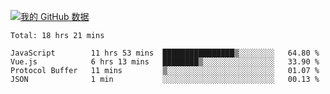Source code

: [![我的 GitHub 数据](https://github-readme-stats.vercel.app/api?username=unbrain&?theme=dark)]()

<!--START_SECTION:waka-->
```text
Total: 18 hrs 21 mins

JavaScript        11 hrs 53 mins  ████████████████▒░░░░░░░░   64.80 % 
Vue.js            6 hrs 13 mins   ████████▒░░░░░░░░░░░░░░░░   33.90 % 
Protocol Buffer   11 mins         ▒░░░░░░░░░░░░░░░░░░░░░░░░   01.07 % 
JSON              1 min           ░░░░░░░░░░░░░░░░░░░░░░░░░   00.13 % 
```
<!--END_SECTION:waka-->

EXERCISE REQUIREMENTS >> Where a line of the material above holds the string "mins", copy that line.

EXERCISE RESULT >>
Total: 18 hrs 21 mins
JavaScript        11 hrs 53 mins  ████████████████▒░░░░░░░░   64.80 % 
Vue.js            6 hrs 13 mins   ████████▒░░░░░░░░░░░░░░░░   33.90 % 
Protocol Buffer   11 mins         ▒░░░░░░░░░░░░░░░░░░░░░░░░   01.07 % 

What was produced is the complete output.